## Problem to solve
Print the records below word for word, but leave out the pictures.

Saved data entries:
╭──
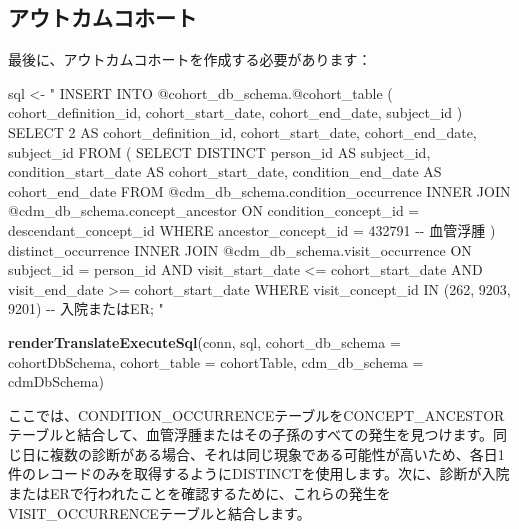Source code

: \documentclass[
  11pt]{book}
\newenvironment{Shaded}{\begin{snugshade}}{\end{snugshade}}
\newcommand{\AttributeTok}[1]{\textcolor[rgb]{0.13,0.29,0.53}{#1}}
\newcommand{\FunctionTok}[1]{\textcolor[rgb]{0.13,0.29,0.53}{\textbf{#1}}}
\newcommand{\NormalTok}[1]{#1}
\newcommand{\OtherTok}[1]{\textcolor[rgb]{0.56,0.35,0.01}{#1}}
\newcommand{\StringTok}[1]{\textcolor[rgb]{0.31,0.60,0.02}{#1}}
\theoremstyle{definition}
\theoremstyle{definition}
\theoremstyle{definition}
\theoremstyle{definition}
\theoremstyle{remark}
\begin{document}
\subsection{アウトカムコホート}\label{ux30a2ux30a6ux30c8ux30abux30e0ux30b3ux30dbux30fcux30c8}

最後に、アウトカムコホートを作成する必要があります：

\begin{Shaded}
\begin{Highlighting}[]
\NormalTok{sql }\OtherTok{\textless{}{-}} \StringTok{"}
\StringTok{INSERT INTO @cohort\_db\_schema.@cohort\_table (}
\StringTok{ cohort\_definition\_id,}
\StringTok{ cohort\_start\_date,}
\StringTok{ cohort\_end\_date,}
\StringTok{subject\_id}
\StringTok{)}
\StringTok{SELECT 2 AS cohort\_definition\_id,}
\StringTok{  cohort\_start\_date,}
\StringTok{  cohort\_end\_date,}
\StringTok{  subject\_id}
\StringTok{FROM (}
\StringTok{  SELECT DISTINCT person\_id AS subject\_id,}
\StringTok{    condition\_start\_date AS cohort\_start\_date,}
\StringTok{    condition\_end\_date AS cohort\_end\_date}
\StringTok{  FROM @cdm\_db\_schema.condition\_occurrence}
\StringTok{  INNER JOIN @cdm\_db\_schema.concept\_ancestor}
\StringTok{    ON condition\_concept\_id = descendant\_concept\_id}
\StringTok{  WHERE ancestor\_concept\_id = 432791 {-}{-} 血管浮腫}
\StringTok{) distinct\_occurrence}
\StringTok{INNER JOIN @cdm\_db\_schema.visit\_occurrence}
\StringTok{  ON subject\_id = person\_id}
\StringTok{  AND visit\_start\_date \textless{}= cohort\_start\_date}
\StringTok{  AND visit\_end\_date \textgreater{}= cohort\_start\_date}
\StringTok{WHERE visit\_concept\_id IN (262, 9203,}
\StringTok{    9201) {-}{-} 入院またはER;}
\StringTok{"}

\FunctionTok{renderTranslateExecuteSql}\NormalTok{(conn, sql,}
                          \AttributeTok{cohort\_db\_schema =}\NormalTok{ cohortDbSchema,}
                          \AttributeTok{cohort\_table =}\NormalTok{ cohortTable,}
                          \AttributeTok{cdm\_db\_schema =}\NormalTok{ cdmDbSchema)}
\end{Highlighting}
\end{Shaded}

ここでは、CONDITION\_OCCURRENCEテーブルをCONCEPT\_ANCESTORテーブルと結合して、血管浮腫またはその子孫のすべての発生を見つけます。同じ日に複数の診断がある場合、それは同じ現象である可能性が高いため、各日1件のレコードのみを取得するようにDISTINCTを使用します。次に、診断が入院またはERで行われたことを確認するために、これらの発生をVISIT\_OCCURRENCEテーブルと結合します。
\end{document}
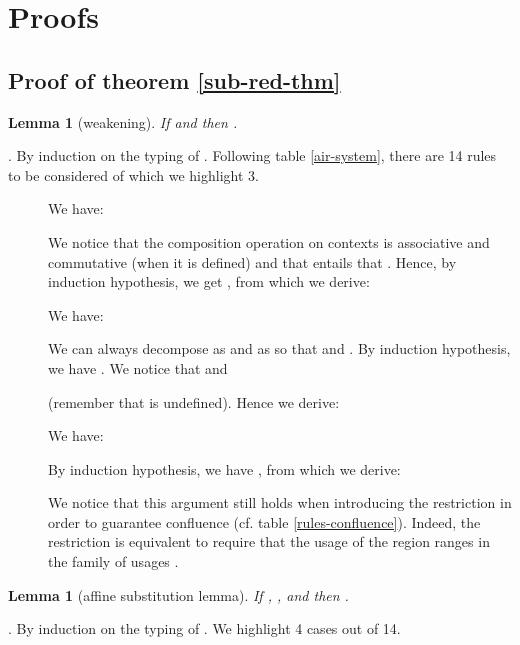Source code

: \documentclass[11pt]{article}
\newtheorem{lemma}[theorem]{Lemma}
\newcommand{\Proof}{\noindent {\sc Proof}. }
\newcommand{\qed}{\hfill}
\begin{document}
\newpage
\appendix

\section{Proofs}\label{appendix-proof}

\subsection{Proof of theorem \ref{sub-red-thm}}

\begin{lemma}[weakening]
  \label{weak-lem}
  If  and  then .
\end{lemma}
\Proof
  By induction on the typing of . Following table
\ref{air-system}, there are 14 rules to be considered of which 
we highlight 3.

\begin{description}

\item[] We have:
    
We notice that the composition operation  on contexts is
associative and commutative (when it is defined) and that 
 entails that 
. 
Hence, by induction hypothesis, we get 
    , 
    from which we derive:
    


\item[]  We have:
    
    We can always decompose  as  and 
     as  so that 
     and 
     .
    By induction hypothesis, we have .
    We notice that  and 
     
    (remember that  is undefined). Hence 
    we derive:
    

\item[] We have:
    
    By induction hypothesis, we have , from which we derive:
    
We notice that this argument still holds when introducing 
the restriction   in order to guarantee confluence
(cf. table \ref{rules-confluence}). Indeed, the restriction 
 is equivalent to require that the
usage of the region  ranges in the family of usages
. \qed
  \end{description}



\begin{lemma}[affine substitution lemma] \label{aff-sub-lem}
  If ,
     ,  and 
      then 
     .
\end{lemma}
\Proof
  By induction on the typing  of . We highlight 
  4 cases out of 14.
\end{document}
╰──
## Exercise solution
Source code

: \documentclass[
  11pt]{book}
\newenvironment{Shaded}{\begin{snugshade}}{\end{snugshade}}
\newcommand{\AttributeTok}[1]{\textcolor[rgb]{0.13,0.29,0.53}{#1}}
\newcommand{\FunctionTok}[1]{\textcolor[rgb]{0.13,0.29,0.53}{\textbf{#1}}}
\newcommand{\NormalTok}[1]{#1}
\newcommand{\OtherTok}[1]{\textcolor[rgb]{0.56,0.35,0.01}{#1}}
\newcommand{\StringTok}[1]{\textcolor[rgb]{0.31,0.60,0.02}{#1}}
\theoremstyle{definition}
\theoremstyle{definition}
\theoremstyle{definition}
\theoremstyle{definition}
\theoremstyle{remark}
\begin{document}
\subsection{アウトカムコホート}\label{ux30a2ux30a6ux30c8ux30abux30e0ux30b3ux30dbux30fcux30c8}

最後に、アウトカムコホートを作成する必要があります：

\begin{Shaded}
\begin{Highlighting}[]
\NormalTok{sql }\OtherTok{\textless{}{-}} \StringTok{"}
\StringTok{INSERT INTO @cohort\_db\_schema.@cohort\_table (}
\StringTok{ cohort\_definition\_id,}
\StringTok{ cohort\_start\_date,}
\StringTok{ cohort\_end\_date,}
\StringTok{subject\_id}
\StringTok{)}
\StringTok{SELECT 2 AS cohort\_definition\_id,}
\StringTok{  cohort\_start\_date,}
\StringTok{  cohort\_end\_date,}
\StringTok{  subject\_id}
\StringTok{FROM (}
\StringTok{  SELECT DISTINCT person\_id AS subject\_id,}
\StringTok{    condition\_start\_date AS cohort\_start\_date,}
\StringTok{    condition\_end\_date AS cohort\_end\_date}
\StringTok{  FROM @cdm\_db\_schema.condition\_occurrence}
\StringTok{  INNER JOIN @cdm\_db\_schema.concept\_ancestor}
\StringTok{    ON condition\_concept\_id = descendant\_concept\_id}
\StringTok{  WHERE ancestor\_concept\_id = 432791 {-}{-} 血管浮腫}
\StringTok{) distinct\_occurrence}
\StringTok{INNER JOIN @cdm\_db\_schema.visit\_occurrence}
\StringTok{  ON subject\_id = person\_id}
\StringTok{  AND visit\_start\_date \textless{}= cohort\_start\_date}
\StringTok{  AND visit\_end\_date \textgreater{}= cohort\_start\_date}
\StringTok{WHERE visit\_concept\_id IN (262, 9203,}
\StringTok{    9201) {-}{-} 入院またはER;}
\StringTok{"}

\FunctionTok{renderTranslateExecuteSql}\NormalTok{(conn, sql,}
                          \AttributeTok{cohort\_db\_schema =}\NormalTok{ cohortDbSchema,}
                          \AttributeTok{cohort\_table =}\NormalTok{ cohortTable,}
                          \AttributeTok{cdm\_db\_schema =}\NormalTok{ cdmDbSchema)}
\end{Highlighting}
\end{Shaded}

ここでは、CONDITION\_OCCURRENCEテーブルをCONCEPT\_ANCESTORテーブルと結合して、血管浮腫またはその子孫のすべての発生を見つけます。同じ日に複数の診断がある場合、それは同じ現象である可能性が高いため、各日1件のレコードのみを取得するようにDISTINCTを使用します。次に、診断が入院またはERで行われたことを確認するために、これらの発生をVISIT\_OCCURRENCEテーブルと結合します。
\end{document}
Source code

: \documentclass[11pt]{article}
\newtheorem{lemma}[theorem]{Lemma}
\newcommand{\Proof}{\noindent {\sc Proof}. }
\newcommand{\qed}{\hfill}
\begin{document}
\newpage
\appendix

\section{Proofs}\label{appendix-proof}

\subsection{Proof of theorem \ref{sub-red-thm}}

\begin{lemma}[weakening]
  \label{weak-lem}
  If  and  then .
\end{lemma}
\Proof
  By induction on the typing of . Following table
\ref{air-system}, there are 14 rules to be considered of which 
we highlight 3.

\begin{description}

\item[] We have:
    
We notice that the composition operation  on contexts is
associative and commutative (when it is defined) and that 
 entails that 
. 
Hence, by induction hypothesis, we get 
    , 
    from which we derive:
    


\item[]  We have:
    
    We can always decompose  as  and 
     as  so that 
     and 
     .
    By induction hypothesis, we have .
    We notice that  and 
     
    (remember that  is undefined). Hence 
    we derive:
    

\item[] We have:
    
    By induction hypothesis, we have , from which we derive:
    
We notice that this argument still holds when introducing 
the restriction   in order to guarantee confluence
(cf. table \ref{rules-confluence}). Indeed, the restriction 
 is equivalent to require that the
usage of the region  ranges in the family of usages
. \qed
  \end{description}



\begin{lemma}[affine substitution lemma] \label{aff-sub-lem}
  If ,
     ,  and 
      then 
     .
\end{lemma}
\Proof
  By induction on the typing  of . We highlight 
  4 cases out of 14.
\end{document}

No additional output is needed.